The grant from the U.S. Department of Justice totals $999,858.60 and is known as the Byrne Criminal Justice Innovation Program. It focuses on a neighborhood with a “concentration of crime hot spots.” The proposal under consideration by the Board of Aldermen targets Carr Square and Columbus Square, which have seen four homicides in the past two years, according to police data.
“We’re looking at an entire community, not just a single individual or a single building. There’s not a lot of really robust community level strategies to reduce crime and violence,” said Carl Filler, a former health department employee who wrote the grant. He has since been hired by the Mayor’s office.
Among the requirements, selected neighborhoods have to be part of an ongoing neighborhood revitalization process, so the near north side was the only neighborhood in the city of St. Louis that fit the grant’s criteria, Filler said.
The first year of the grant would be a planning process with public input. The proposal has three main tactics:
- Street and lot improvement projects, to increase visibility, lighting and encourage use of space.
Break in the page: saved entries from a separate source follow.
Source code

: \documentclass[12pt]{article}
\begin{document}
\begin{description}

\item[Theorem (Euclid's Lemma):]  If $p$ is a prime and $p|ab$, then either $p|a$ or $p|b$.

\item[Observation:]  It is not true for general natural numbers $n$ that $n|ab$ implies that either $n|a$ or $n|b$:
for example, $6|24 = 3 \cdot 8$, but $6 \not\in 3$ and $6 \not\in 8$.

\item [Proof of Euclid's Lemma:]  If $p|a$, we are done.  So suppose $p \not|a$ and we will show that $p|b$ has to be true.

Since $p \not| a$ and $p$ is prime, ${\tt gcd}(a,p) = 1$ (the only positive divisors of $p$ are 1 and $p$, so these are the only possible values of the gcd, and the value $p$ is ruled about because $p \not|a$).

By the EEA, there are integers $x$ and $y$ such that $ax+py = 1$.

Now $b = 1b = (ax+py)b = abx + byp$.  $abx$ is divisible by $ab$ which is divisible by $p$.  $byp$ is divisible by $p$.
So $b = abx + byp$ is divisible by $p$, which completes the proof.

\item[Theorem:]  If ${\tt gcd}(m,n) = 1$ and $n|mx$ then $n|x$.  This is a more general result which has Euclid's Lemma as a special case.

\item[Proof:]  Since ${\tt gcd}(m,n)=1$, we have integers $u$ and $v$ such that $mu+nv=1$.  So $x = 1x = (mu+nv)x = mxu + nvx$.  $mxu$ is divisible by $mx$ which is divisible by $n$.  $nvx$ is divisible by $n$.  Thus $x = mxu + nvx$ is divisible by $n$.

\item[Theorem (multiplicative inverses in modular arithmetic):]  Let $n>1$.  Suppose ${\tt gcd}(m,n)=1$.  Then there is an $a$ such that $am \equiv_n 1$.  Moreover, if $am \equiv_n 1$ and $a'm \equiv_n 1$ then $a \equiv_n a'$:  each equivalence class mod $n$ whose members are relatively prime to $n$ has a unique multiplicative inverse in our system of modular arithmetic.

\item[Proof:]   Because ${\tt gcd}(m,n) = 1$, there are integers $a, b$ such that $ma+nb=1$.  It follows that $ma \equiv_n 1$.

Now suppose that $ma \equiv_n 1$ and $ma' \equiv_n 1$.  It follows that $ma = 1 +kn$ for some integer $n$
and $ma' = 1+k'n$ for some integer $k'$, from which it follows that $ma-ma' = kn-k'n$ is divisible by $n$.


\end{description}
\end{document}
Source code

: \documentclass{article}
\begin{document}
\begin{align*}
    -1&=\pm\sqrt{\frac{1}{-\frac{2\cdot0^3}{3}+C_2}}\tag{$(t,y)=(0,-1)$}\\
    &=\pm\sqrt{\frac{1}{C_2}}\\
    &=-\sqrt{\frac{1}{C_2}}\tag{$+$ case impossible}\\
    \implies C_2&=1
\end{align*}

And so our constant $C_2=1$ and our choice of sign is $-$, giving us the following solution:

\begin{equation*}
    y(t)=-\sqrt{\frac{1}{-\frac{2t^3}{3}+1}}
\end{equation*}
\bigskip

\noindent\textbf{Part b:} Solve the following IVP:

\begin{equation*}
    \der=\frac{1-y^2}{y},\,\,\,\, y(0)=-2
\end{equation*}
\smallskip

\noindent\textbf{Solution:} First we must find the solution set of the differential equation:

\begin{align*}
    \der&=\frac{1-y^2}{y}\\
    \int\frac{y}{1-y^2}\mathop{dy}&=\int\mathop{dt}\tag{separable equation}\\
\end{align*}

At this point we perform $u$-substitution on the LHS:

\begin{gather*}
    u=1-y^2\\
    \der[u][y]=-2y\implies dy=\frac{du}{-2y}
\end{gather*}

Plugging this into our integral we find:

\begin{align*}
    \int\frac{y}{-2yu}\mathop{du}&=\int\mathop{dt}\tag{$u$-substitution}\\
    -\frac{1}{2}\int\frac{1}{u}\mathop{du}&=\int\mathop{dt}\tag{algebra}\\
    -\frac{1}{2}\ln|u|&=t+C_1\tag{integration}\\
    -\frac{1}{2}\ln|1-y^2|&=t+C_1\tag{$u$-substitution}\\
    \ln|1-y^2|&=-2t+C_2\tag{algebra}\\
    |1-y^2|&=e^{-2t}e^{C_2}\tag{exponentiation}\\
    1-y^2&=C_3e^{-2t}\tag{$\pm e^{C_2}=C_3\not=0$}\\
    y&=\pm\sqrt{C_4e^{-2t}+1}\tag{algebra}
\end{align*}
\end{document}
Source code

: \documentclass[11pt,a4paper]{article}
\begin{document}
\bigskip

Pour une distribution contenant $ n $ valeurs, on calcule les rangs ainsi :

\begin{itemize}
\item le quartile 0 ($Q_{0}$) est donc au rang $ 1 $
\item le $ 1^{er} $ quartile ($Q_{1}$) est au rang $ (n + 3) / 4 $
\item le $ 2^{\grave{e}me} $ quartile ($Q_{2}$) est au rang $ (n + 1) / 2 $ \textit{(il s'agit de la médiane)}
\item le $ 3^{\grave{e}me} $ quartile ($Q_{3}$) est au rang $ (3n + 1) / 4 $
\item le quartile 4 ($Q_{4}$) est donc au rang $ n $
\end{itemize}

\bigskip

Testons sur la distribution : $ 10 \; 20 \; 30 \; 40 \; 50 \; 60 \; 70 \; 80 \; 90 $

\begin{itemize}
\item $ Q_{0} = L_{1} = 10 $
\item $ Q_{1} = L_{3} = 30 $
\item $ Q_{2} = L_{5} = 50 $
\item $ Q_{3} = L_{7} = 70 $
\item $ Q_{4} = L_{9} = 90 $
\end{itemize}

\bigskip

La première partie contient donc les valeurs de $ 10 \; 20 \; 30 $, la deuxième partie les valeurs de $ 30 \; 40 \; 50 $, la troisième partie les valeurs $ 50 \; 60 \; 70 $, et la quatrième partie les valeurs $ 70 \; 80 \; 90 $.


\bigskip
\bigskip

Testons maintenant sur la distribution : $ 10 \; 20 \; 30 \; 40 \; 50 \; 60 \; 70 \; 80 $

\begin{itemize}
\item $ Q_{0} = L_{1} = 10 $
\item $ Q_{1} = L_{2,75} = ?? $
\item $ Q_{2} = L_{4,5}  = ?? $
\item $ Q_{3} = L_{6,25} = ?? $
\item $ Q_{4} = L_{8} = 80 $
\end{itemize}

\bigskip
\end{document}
- Restorative justice programs, which allow people convicted of non-violent crimes to participate in community service instead of fines or jail time. “The idea is that our criminal justice system is set up to punish individuals, not repair harm to victims,” Filler said.
- Additional employment training and job opportunities for residents organized through an existing Choice Neighborhood Planning Grant.
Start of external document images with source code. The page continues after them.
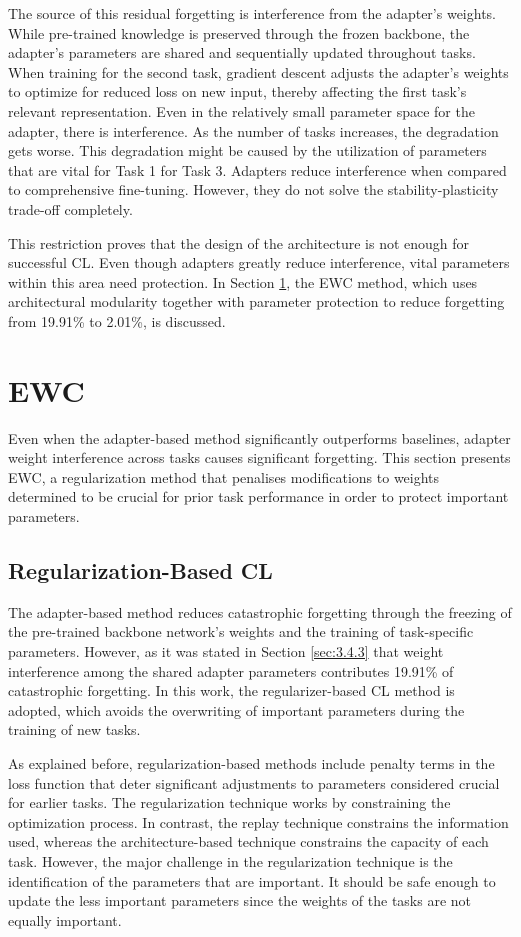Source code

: \documentclass[english, LaM, oneside]{sapthesis}%
\numberwithin{equation}{chapter}
\begin{document}
The source of this residual forgetting is interference from the adapter's weights. While pre-trained knowledge is preserved through the frozen backbone, the adapter's parameters are shared and sequentially updated throughout tasks. When training for the second task, gradient descent adjusts the adapter's weights to optimize for reduced loss on new input, thereby affecting the first task's relevant representation. Even in the relatively small parameter space for the adapter, there is interference.
As the number of tasks increases, the degradation gets worse. This degradation might be caused by the utilization of parameters that are vital for Task 1 for Task 3. Adapters reduce interference when compared to comprehensive fine-tuning. However, they do not solve the stability-plasticity trade-off completely.

This restriction proves that the design of the architecture is not enough for successful CL. Even though adapters greatly reduce interference, vital parameters within this area need protection. In Section \ref{sec:3.5}, the EWC method, which uses architectural modularity together with parameter protection to reduce forgetting from 19.91\% to 2.01\%, is discussed.

\section{EWC}
\label{sec:3.5}
Even when the adapter-based method significantly outperforms baselines, adapter weight interference across tasks causes significant forgetting. This section presents EWC, a regularization method that penalises modifications to weights determined to be crucial for prior task performance in order to protect important parameters. 

\subsection{Regularization-Based CL}
The adapter-based method reduces catastrophic forgetting through the freezing of the pre-trained backbone network's weights and the training of task-specific parameters. However, as it was stated in Section \ref{sec:3.4.3} that weight interference among the shared adapter parameters contributes 19.91\% of catastrophic forgetting. In this work, the regularizer-based CL method is adopted, which avoids the overwriting of important parameters during the training of new tasks.

As explained before, regularization-based methods include penalty terms in the loss function that deter significant adjustments to parameters considered crucial for earlier tasks. The regularization technique works by constraining the optimization process. In contrast, the replay technique constrains the information used, whereas the architecture-based technique constrains the capacity of each task\cite{6}. However, the major challenge in the regularization technique is the identification of the parameters that are important. It should be safe enough to update the less important parameters since the weights of the tasks are not equally important.
\end{document}
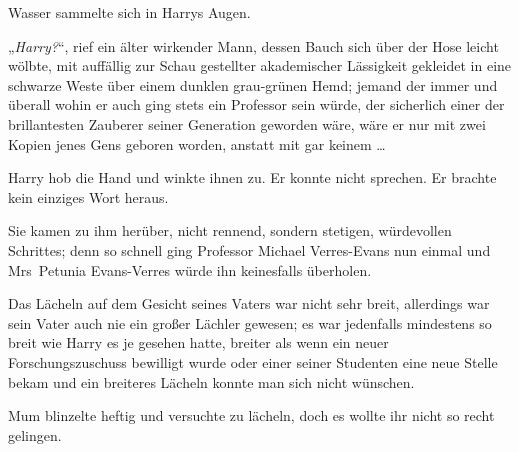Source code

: Wasser sammelte sich in Harrys Augen.

„\emph{Harry?}“, rief ein älter wirkender Mann, dessen Bauch sich über der Hose leicht wölbte, mit auffällig zur Schau gestellter akademischer Lässigkeit gekleidet in eine schwarze Weste über einem dunklen grau-grünen Hemd; jemand der immer und überall wohin er auch ging stets ein Professor sein würde, der sicherlich einer der brillantesten Zauberer seiner Generation geworden wäre, wäre er nur mit zwei Kopien jenes Gens geboren worden, anstatt mit gar keinem …

Harry hob die Hand und winkte ihnen zu. Er konnte nicht sprechen. Er brachte kein einziges Wort heraus.

Sie kamen zu ihm herüber, nicht rennend, sondern stetigen, würdevollen Schrittes; denn so schnell ging Professor Michael Verres-Evans nun einmal und Mrs~Petunia Evans-Verres würde ihn keinesfalls überholen.

Das Lächeln auf dem Gesicht seines Vaters war nicht sehr breit, allerdings war sein Vater auch nie ein großer Lächler gewesen; es war jedenfalls mindestens so breit wie Harry es je gesehen hatte, breiter als wenn ein neuer Forschungszuschuss bewilligt wurde oder einer seiner Studenten eine neue Stelle bekam und ein breiteres Lächeln konnte man sich nicht wünschen.

Mum blinzelte heftig und versuchte zu lächeln, doch es wollte ihr nicht so recht gelingen.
At city hall on Thursday, members of the Health & Human Services Committee raised concerns that the grant will not go to help neighborhoods that are more densely populated and that have greater incidence of violent crime. But according to Filler, the grant would fund training for city employees from the Forestry, Parks and Building Divisions to do the improvement work.
That aspect of the grant pleases Alderwoman Dionne Flowers, Ward 2, who chairs the committee.
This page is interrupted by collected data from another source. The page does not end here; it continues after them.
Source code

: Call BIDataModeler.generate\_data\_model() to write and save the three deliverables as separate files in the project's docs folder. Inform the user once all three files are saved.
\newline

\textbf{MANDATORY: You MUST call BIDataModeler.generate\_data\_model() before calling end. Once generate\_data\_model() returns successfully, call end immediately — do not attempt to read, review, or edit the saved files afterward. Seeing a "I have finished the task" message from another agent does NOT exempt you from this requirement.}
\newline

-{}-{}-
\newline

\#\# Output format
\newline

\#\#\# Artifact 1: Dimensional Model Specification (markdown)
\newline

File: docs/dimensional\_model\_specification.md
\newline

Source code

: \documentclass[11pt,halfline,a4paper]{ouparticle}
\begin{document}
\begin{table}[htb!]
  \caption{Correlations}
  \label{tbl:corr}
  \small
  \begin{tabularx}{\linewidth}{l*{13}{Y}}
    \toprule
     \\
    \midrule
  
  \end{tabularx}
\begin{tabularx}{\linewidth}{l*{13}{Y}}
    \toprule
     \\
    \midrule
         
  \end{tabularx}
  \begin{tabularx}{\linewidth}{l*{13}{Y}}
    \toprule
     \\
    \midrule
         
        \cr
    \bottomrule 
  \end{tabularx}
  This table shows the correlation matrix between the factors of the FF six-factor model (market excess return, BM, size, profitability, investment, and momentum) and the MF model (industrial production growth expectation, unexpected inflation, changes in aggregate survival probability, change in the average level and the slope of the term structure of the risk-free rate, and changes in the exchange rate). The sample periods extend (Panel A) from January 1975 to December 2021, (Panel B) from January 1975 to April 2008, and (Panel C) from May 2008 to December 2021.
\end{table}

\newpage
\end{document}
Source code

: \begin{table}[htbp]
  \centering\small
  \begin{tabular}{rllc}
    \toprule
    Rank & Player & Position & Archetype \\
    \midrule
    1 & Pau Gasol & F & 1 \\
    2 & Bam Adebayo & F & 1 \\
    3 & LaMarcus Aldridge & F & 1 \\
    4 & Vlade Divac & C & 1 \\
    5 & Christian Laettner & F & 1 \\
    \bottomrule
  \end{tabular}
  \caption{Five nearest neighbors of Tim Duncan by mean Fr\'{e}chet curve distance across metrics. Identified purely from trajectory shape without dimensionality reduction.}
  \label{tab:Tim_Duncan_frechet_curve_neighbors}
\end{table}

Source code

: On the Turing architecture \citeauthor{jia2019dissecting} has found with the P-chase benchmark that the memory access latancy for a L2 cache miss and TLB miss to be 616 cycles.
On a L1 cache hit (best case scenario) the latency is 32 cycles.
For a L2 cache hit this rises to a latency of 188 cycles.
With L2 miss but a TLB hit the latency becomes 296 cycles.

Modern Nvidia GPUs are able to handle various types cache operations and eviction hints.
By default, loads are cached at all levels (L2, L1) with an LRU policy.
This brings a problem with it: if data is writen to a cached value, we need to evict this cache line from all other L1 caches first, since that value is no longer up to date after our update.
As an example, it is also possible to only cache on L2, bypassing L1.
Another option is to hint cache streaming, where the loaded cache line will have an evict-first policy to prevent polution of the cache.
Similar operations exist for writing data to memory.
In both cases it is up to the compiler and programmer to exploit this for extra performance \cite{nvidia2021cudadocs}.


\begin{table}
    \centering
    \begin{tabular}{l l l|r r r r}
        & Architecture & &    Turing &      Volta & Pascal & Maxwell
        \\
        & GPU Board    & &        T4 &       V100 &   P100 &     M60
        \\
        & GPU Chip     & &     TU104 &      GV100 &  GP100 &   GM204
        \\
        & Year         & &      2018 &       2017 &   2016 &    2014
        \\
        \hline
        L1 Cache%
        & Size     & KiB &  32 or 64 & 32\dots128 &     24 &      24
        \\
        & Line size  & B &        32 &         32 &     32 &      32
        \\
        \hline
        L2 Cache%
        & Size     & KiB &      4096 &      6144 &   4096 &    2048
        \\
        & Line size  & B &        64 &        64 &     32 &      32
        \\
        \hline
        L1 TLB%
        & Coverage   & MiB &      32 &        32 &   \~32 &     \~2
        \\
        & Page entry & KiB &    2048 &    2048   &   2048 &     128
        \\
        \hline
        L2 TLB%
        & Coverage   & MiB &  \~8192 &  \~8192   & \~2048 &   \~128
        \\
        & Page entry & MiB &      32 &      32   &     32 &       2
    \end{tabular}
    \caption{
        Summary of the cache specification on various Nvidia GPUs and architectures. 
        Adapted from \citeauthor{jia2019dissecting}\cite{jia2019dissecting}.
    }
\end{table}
“In the neighborhoods that I have — which are Baden and College Hill — I’m interested in how it can help us lower our crime stats. Helping people who have been having trouble with the law or incarcerated, to get them back in motion,” she said.
If approved, the project will be directed by the city’s Department of Health, St. Louis Metropolitan Police, a nonprofit called Urban Strategies and researchers from the University of Missouri-St. Louis. It was initiated after conversations by the Youth Violence Prevention Task Force.
The five aldermen present at the committee meeting requested additional information from the Department of Health and voted to pass the measure on to the full Board of Aldermen. The board will likely vote on the measure next week after a second reading of the bill, and pass it to Mayor Francis Slay for his signature. Committee members said it’s very unlikely that the city will turn down a grant that’s already been awarded.
“I was brought up never to turn down money,” said Alderman Kenneth Ortmann, Ward 9.